# Requirement:
All lines in the entries below that hold "multiplier" make up the answer.

# Data for processing:
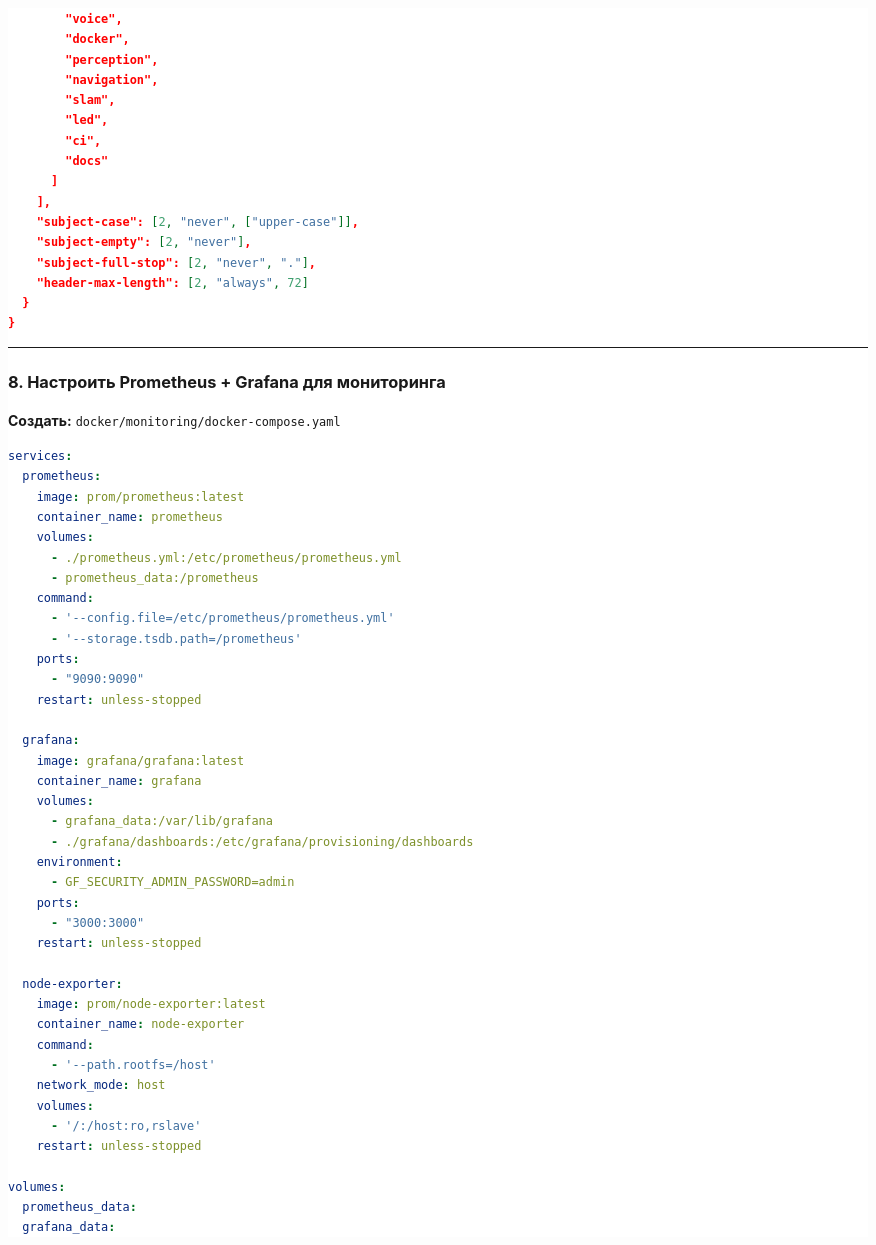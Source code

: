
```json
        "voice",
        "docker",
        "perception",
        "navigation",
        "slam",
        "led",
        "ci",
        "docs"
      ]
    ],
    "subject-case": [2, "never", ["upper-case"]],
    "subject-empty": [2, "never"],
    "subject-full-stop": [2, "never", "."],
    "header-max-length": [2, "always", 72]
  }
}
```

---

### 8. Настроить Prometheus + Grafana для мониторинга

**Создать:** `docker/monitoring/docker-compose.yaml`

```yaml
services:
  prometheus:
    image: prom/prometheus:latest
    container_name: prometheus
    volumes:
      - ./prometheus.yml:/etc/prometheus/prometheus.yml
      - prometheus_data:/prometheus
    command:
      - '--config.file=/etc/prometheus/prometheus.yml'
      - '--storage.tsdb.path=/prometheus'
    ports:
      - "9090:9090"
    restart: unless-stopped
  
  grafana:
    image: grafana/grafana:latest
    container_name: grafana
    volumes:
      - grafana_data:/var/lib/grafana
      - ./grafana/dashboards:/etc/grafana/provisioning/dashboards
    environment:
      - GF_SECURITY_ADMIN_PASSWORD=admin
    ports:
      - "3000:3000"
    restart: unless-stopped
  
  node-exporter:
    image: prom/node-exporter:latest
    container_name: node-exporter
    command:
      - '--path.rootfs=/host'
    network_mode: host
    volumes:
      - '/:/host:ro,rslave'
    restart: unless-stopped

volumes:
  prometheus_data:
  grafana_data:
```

* * *

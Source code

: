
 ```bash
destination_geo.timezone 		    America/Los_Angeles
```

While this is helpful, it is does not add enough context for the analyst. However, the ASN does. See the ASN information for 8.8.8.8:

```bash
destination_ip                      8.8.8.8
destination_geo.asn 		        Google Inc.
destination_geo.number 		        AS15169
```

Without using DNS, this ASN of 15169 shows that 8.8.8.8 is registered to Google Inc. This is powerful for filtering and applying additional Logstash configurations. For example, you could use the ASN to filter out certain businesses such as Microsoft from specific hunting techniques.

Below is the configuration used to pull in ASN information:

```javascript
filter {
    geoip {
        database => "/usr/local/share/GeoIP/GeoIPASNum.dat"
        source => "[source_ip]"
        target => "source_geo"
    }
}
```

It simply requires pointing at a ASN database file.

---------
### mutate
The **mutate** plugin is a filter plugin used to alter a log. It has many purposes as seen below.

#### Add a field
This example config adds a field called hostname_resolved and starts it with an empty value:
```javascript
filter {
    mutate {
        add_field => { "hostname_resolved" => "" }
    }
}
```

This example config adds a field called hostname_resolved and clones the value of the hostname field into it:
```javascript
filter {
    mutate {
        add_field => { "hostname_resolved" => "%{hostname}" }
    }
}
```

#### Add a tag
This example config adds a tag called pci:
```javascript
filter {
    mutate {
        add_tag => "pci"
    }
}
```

--

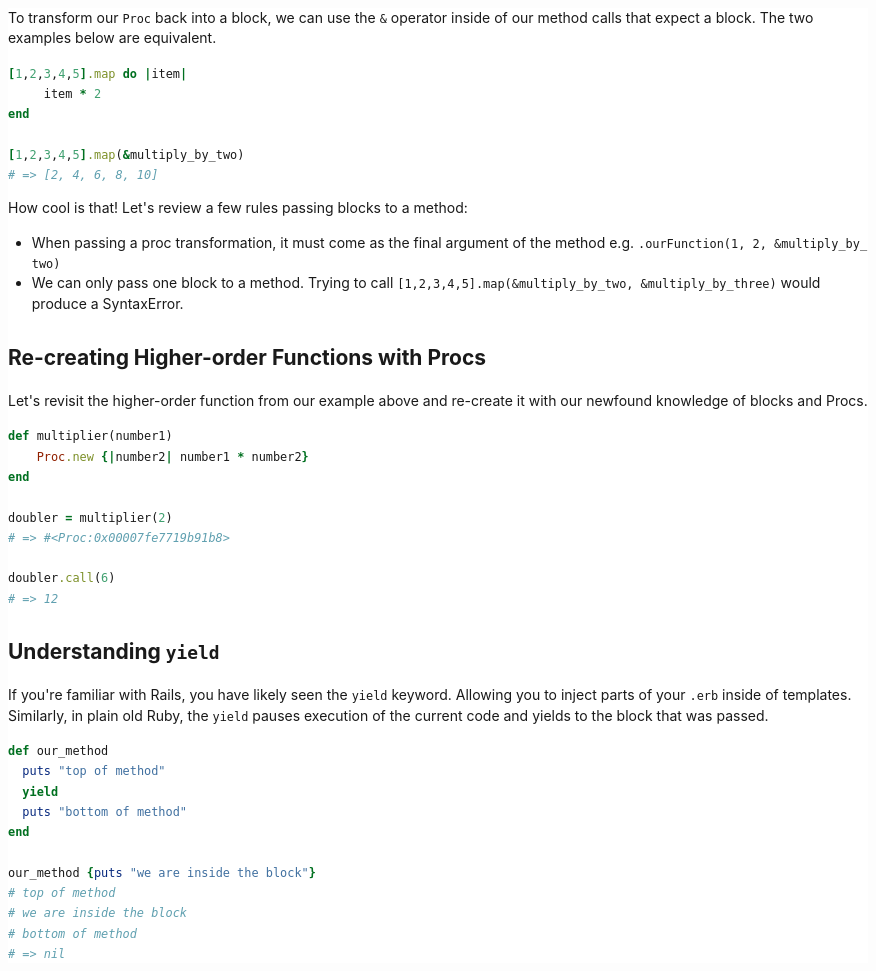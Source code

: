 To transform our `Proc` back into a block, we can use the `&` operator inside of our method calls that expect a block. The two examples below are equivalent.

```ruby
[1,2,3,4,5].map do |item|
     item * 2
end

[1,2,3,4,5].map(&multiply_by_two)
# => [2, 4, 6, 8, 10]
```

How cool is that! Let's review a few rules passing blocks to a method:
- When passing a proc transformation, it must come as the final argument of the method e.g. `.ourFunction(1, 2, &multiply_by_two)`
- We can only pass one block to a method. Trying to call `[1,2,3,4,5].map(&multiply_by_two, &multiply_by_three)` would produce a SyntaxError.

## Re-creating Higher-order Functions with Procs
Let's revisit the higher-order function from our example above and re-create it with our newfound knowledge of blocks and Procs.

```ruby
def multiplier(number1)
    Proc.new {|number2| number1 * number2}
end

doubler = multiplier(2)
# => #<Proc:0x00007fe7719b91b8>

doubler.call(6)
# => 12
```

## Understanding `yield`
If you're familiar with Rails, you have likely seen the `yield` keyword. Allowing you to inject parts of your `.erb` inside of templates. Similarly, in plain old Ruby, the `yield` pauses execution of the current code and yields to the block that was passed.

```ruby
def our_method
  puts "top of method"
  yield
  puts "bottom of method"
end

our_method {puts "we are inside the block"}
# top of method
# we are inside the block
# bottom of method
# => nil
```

# Answer section:
def multiplier(number1)
doubler = multiplier(2)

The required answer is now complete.